3. May aid digestion
Adding lime to water can help aid digestion. Limes contain compounds that help stimulate digestive secretions in the stomach. Also, the acid in the lime juice helps the saliva break down food.
4. Reduces cancer chances
Several studies show a link between citrus fruit and a reduced risk of some types of cancer. A 2015 study in Medicine (Baltimore) showed a possible link between increased citrus fruit consumption and a diminished risk of esophageal cancer. However, more research is required.
5. Improves skin quality
Limes contain vitamin C and antioxidants, both of which are ingredients in many commercial skin products. When consumed with water, the natural ingredients in the lime juice can help improve the appearance of aging skin.
6. Promotes weight loss
Nutritionists often recommend drinking a glass of water with a meal to help prevent overeating.

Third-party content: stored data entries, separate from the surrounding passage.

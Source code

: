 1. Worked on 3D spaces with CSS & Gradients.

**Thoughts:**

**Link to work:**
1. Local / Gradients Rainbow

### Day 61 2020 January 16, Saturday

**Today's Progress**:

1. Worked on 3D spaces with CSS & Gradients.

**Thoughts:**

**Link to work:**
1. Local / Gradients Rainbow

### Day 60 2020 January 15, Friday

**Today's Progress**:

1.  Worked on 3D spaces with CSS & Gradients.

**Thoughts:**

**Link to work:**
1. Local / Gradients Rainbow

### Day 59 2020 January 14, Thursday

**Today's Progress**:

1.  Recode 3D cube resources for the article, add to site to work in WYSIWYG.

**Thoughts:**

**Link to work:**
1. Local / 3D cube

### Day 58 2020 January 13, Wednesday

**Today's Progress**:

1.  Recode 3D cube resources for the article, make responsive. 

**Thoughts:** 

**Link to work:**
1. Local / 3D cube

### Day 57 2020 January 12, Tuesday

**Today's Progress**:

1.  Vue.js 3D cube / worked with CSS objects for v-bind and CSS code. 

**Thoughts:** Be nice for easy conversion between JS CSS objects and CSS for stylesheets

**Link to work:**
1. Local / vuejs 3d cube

Lime water has an additional benefit. The citric acid found in lime juice helps boost a person’s metabolism, helping them burn more calories and store less fat.
7. Improves immune system
The vitamin C combined with the antioxidants contained in limes provide support to the body’s immune system.
When drunk regularly, lime water might help prevent and shorten the lifespan of colds and cases of flu.
8. Reduces risk of heart disease
Limes contain high levels of magnesium and potassium.
Both of these elements help support the overall health of the heart. In particular, potassium can improve blood flow and reduce blood pressure.
9. Lowers blood sugar
According to some research, vitamin C can help lower morning and post-meal blood sugar changes. Though the study focused on people taking supplements of vitamin C, the conclusion indicated that vitamin C offers excellent potential for improving a person’s sugar levels.
10. Prevents the growth of micro-organisms
According to some research, the limonins found in limes can help prevent the accumulation of Streptococcus bacteria.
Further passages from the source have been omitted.